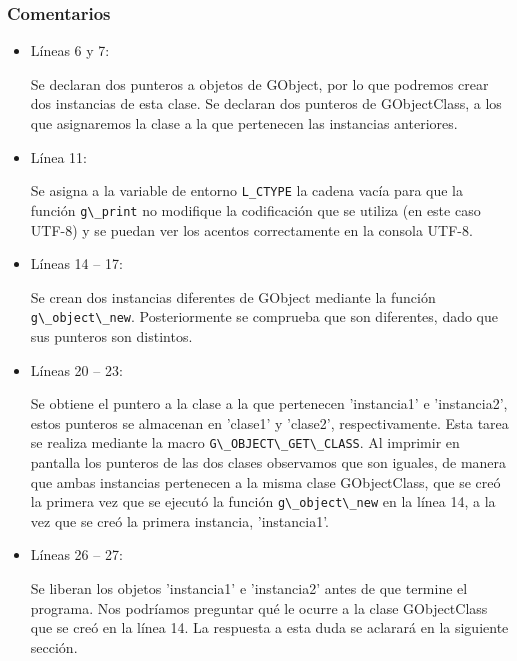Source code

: \subsubsection{Comentarios}
\begin{itemize}
\item Líneas 6 y 7:\par
  Se declaran dos punteros a objetos de \textsf{GObject}, por lo que podremos crear dos
  instancias de esta clase.
  Se declaran dos punteros de \textsf{GObjectClass}, a los que asignaremos la clase a la que pertenecen
  las instancias anteriores.
\item Línea 11:\par
  Se asigna a la variable de entorno \texttt{L\_CTYPE} la cadena vacía para que la función
  \passthrough{\lstinline!g\_print!} no modifique la codificación que se utiliza (en este caso UTF-8)
  y se puedan ver los acentos correctamente en la consola UTF-8.
\item Líneas 14 -- 17:\par
  Se crean dos instancias diferentes de \textsf{GObject} mediante la función 
  \passthrough{\lstinline!g\_object\_new!}. Posteriormente se comprueba que son diferentes, dado que
  sus punteros son distintos.
\item Líneas 20 -- 23:\par
  Se obtiene el puntero a la clase a la que pertenecen 'instancia1' e 'instancia2', estos punteros se
  almacenan en 'clase1' y 'clase2', respectivamente. Esta tarea se realiza mediante la macro
  \passthrough{\lstinline!G\_OBJECT\_GET\_CLASS!}. Al imprimir en pantalla los punteros de las
  dos clases observamos que son iguales, de manera que ambas instancias pertenecen a la misma
  clase \textsf{GObjectClass}, que se creó la primera vez que se ejecutó la función
  \passthrough{\lstinline!g\_object\_new!} en la línea 14, a la vez que se creó la primera instancia,
  'instancia1'.
\item Líneas 26 -- 27:\par
  Se liberan los objetos 'instancia1' e 'instancia2' antes de que termine el programa. Nos podríamos
  preguntar qué le ocurre a la clase \textsf{GObjectClass} que se creó en la línea 14. La respuesta a
  esta duda se aclarará en la siguiente sección.
\end{itemize}

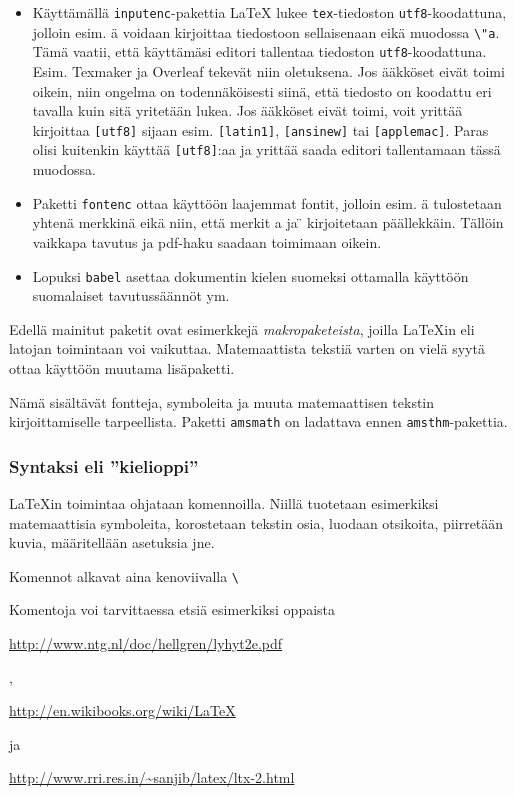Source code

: \begin{frame}[fragile]
    \begin{extra}
        \begin{itemize}
            \item Käyttämällä \verb-inputenc--pakettia \LaTeX{} lukee \verb-tex--tiedoston \verb-utf8--koodattuna, jolloin esim. ä voidaan kirjoittaa tiedostoon sellaisenaan eikä muodossa \verb-\"a-. Tämä vaatii, että käyttämäsi editori tallentaa tiedoston \verb-utf8--koodattuna. Esim. Texmaker ja Overleaf tekevät niin oletuksena. Jos ääkköset eivät toimi oikein, niin ongelma on todennäköisesti siinä, että tiedosto on koodattu eri tavalla kuin sitä yritetään lukea. Jos ääkköset eivät toimi, voit yrittää kirjoittaa \verb-[utf8]- sijaan esim. \verb-[latin1]-, \verb-[ansinew]- tai \verb-[applemac]-. Paras olisi kuitenkin käyttää \verb-[utf8]-:aa ja yrittää saada editori tallentamaan tässä muodossa.
            \item Paketti \verb-fontenc- ottaa käyttöön laajemmat fontit, jolloin esim. ä tulostetaan yhtenä merkkinä eikä niin, että merkit a ja \"{} kirjoitetaan päällekkäin. Tällöin vaikkapa tavutus ja pdf-haku saadaan toimimaan oikein.
            \item Lopuksi \verb-babel- asettaa dokumentin kielen suomeksi ottamalla käyttöön suomalaiset tavutussäännöt ym.
        \end{itemize}
    \end{extra}
\end{frame}
\begin{frame}[fragile]
    
\end{frame}
\begin{frame}[fragile]
    Edellä mainitut paketit ovat esimerkkejä \textit{makropaketeista}, joilla \LaTeX in eli latojan toimintaan voi vaikuttaa. 
    \pause
    Matemaattista tekstiä varten on vielä syytä ottaa käyttöön muutama lisäpaketti. 
    
    \pause
    Nämä sisältävät fontteja, symboleita ja muuta matemaattisen tekstin kirjoittamiselle tarpeellista. Paketti \verb-amsmath- on ladattava ennen \verb-amsthm--pakettia.
\end{frame}
\begin{frame}[fragile]
    \frametitle{Syntaksi eli ''kielioppi''}
    \LaTeX in toimintaa ohjataan komennoilla. \pause Niillä tuotetaan esimerkiksi matemaattisia symboleita, korostetaan tekstin osia, luodaan otsikoita, piirretään kuvia, määritellään asetuksia jne.  \pause
    \begin{framed}
        Komennot alkavat aina kenoviivalla \verb-\-
    \end{framed}
    \pause
    Komentoja voi tarvittaessa etsiä esimerkiksi oppaista \begin{scriptsize}
        \url{http://www.ntg.nl/doc/hellgren/lyhyt2e.pdf}
    \end{scriptsize},
    \begin{scriptsize}
        \url{http://en.wikibooks.org/wiki/LaTeX}
    \end{scriptsize} ja
    \begin{scriptsize}
        \url{http://www.rri.res.in/~sanjib/latex/ltx-2.html}
    \end{scriptsize}
\end{frame}
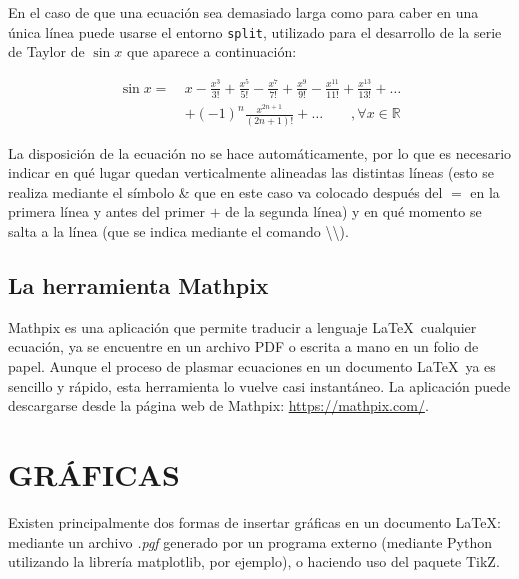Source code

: \documentclass[a4paper, 11pt, spanish, twoside]{article}
\begin{document}
En el caso de que una ecuación sea demasiado larga como para caber en una única línea puede usarse el entorno \texttt{split}, utilizado para el desarrollo de la serie de Taylor de $\sin{x}$ que aparece a continuación:

\begin{equation}
\begin{split}
    \sin{x} = \ & x - \frac{x^3}{3!} + \frac{x^5}{5!} - \frac{x^7}{7!} + \frac{x^9}{9!} - \frac{x^{11}}{11!} + \frac{x^13}{13!} + \dots \\ & + (-1)^n \frac{x^{2n+1}}{(2n+1)!} + \dots \qquad , \forall x \in \mathbb{R}
    \label{eq:taylor}
\end{split}
\end{equation}

La disposición de la ecuación no se hace automáticamente, por lo que es necesario indicar en qué lugar quedan verticalmente alineadas las distintas líneas (esto se realiza mediante el símbolo \& que en este caso va colocado después del $=$ en la primera línea y antes del primer $+$ de la segunda línea) y en qué momento se salta a la línea (que se indica mediante el comando \textbackslash\textbackslash).


\subsection{La herramienta Mathpix}

Mathpix es una aplicación que permite traducir a lenguaje \LaTeX \ cualquier ecuación, ya se encuentre en un archivo PDF o escrita a mano en un folio de papel. Aunque el proceso de plasmar ecuaciones en un documento \LaTeX \ ya es sencillo y rápido, esta herramienta lo vuelve casi instantáneo. La aplicación puede descargarse desde la página web de Mathpix: \url{https://mathpix.com/}.




\newpage
\section{GRÁFICAS} \label{sec:graficas}

Existen principalmente dos formas de insertar gráficas en un documento \LaTeX: mediante un archivo \textit{.pgf} generado por un programa externo (mediante Python utilizando la librería matplotlib, por ejemplo), o haciendo uso del paquete TikZ.
\end{document}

■ EXERCISE
Pictures are to be left out; all other data must be returned exactly.

■ WRITTEN SOLUTION
Source code

: \subsubsection{Comentarios}
\begin{itemize}
\item Líneas 6 y 7:\par
  Se declaran dos punteros a objetos de \textsf{GObject}, por lo que podremos crear dos
  instancias de esta clase.
  Se declaran dos punteros de \textsf{GObjectClass}, a los que asignaremos la clase a la que pertenecen
  las instancias anteriores.
\item Línea 11:\par
  Se asigna a la variable de entorno \texttt{L\_CTYPE} la cadena vacía para que la función
  \passthrough{\lstinline!g\_print!} no modifique la codificación que se utiliza (en este caso UTF-8)
  y se puedan ver los acentos correctamente en la consola UTF-8.
\item Líneas 14 -- 17:\par
  Se crean dos instancias diferentes de \textsf{GObject} mediante la función 
  \passthrough{\lstinline!g\_object\_new!}. Posteriormente se comprueba que son diferentes, dado que
  sus punteros son distintos.
\item Líneas 20 -- 23:\par
  Se obtiene el puntero a la clase a la que pertenecen 'instancia1' e 'instancia2', estos punteros se
  almacenan en 'clase1' y 'clase2', respectivamente. Esta tarea se realiza mediante la macro
  \passthrough{\lstinline!G\_OBJECT\_GET\_CLASS!}. Al imprimir en pantalla los punteros de las
  dos clases observamos que son iguales, de manera que ambas instancias pertenecen a la misma
  clase \textsf{GObjectClass}, que se creó la primera vez que se ejecutó la función
  \passthrough{\lstinline!g\_object\_new!} en la línea 14, a la vez que se creó la primera instancia,
  'instancia1'.
\item Líneas 26 -- 27:\par
  Se liberan los objetos 'instancia1' e 'instancia2' antes de que termine el programa. Nos podríamos
  preguntar qué le ocurre a la clase \textsf{GObjectClass} que se creó en la línea 14. La respuesta a
  esta duda se aclarará en la siguiente sección.
\end{itemize}

Source code

: \begin{frame}[fragile]
    \begin{extra}
        \begin{itemize}
            \item Käyttämällä \verb-inputenc--pakettia \LaTeX{} lukee \verb-tex--tiedoston \verb-utf8--koodattuna, jolloin esim. ä voidaan kirjoittaa tiedostoon sellaisenaan eikä muodossa \verb-\"a-. Tämä vaatii, että käyttämäsi editori tallentaa tiedoston \verb-utf8--koodattuna. Esim. Texmaker ja Overleaf tekevät niin oletuksena. Jos ääkköset eivät toimi oikein, niin ongelma on todennäköisesti siinä, että tiedosto on koodattu eri tavalla kuin sitä yritetään lukea. Jos ääkköset eivät toimi, voit yrittää kirjoittaa \verb-[utf8]- sijaan esim. \verb-[latin1]-, \verb-[ansinew]- tai \verb-[applemac]-. Paras olisi kuitenkin käyttää \verb-[utf8]-:aa ja yrittää saada editori tallentamaan tässä muodossa.
            \item Paketti \verb-fontenc- ottaa käyttöön laajemmat fontit, jolloin esim. ä tulostetaan yhtenä merkkinä eikä niin, että merkit a ja \"{} kirjoitetaan päällekkäin. Tällöin vaikkapa tavutus ja pdf-haku saadaan toimimaan oikein.
            \item Lopuksi \verb-babel- asettaa dokumentin kielen suomeksi ottamalla käyttöön suomalaiset tavutussäännöt ym.
        \end{itemize}
    \end{extra}
\end{frame}
\begin{frame}[fragile]
    
\end{frame}
\begin{frame}[fragile]
    Edellä mainitut paketit ovat esimerkkejä \textit{makropaketeista}, joilla \LaTeX in eli latojan toimintaan voi vaikuttaa. 
    \pause
    Matemaattista tekstiä varten on vielä syytä ottaa käyttöön muutama lisäpaketti. 
    
    \pause
    Nämä sisältävät fontteja, symboleita ja muuta matemaattisen tekstin kirjoittamiselle tarpeellista. Paketti \verb-amsmath- on ladattava ennen \verb-amsthm--pakettia.
\end{frame}
\begin{frame}[fragile]
    \frametitle{Syntaksi eli ''kielioppi''}
    \LaTeX in toimintaa ohjataan komennoilla. \pause Niillä tuotetaan esimerkiksi matemaattisia symboleita, korostetaan tekstin osia, luodaan otsikoita, piirretään kuvia, määritellään asetuksia jne.  \pause
    \begin{framed}
        Komennot alkavat aina kenoviivalla \verb-\-
    \end{framed}
    \pause
    Komentoja voi tarvittaessa etsiä esimerkiksi oppaista \begin{scriptsize}
        \url{http://www.ntg.nl/doc/hellgren/lyhyt2e.pdf}
    \end{scriptsize},
    \begin{scriptsize}
        \url{http://en.wikibooks.org/wiki/LaTeX}
    \end{scriptsize} ja
    \begin{scriptsize}
        \url{http://www.rri.res.in/~sanjib/latex/ltx-2.html}
    \end{scriptsize}
\end{frame}
Source code

: \documentclass[a4paper, 11pt, spanish, twoside]{article}
\begin{document}
En el caso de que una ecuación sea demasiado larga como para caber en una única línea puede usarse el entorno \texttt{split}, utilizado para el desarrollo de la serie de Taylor de $\sin{x}$ que aparece a continuación:

\begin{equation}
\begin{split}
    \sin{x} = \ & x - \frac{x^3}{3!} + \frac{x^5}{5!} - \frac{x^7}{7!} + \frac{x^9}{9!} - \frac{x^{11}}{11!} + \frac{x^13}{13!} + \dots \\ & + (-1)^n \frac{x^{2n+1}}{(2n+1)!} + \dots \qquad , \forall x \in \mathbb{R}
    \label{eq:taylor}
\end{split}
\end{equation}

La disposición de la ecuación no se hace automáticamente, por lo que es necesario indicar en qué lugar quedan verticalmente alineadas las distintas líneas (esto se realiza mediante el símbolo \& que en este caso va colocado después del $=$ en la primera línea y antes del primer $+$ de la segunda línea) y en qué momento se salta a la línea (que se indica mediante el comando \textbackslash\textbackslash).


\subsection{La herramienta Mathpix}

Mathpix es una aplicación que permite traducir a lenguaje \LaTeX \ cualquier ecuación, ya se encuentre en un archivo PDF o escrita a mano en un folio de papel. Aunque el proceso de plasmar ecuaciones en un documento \LaTeX \ ya es sencillo y rápido, esta herramienta lo vuelve casi instantáneo. La aplicación puede descargarse desde la página web de Mathpix: \url{https://mathpix.com/}.




\newpage
\section{GRÁFICAS} \label{sec:graficas}

Existen principalmente dos formas de insertar gráficas en un documento \LaTeX: mediante un archivo \textit{.pgf} generado por un programa externo (mediante Python utilizando la librería matplotlib, por ejemplo), o haciendo uso del paquete TikZ.
\end{document}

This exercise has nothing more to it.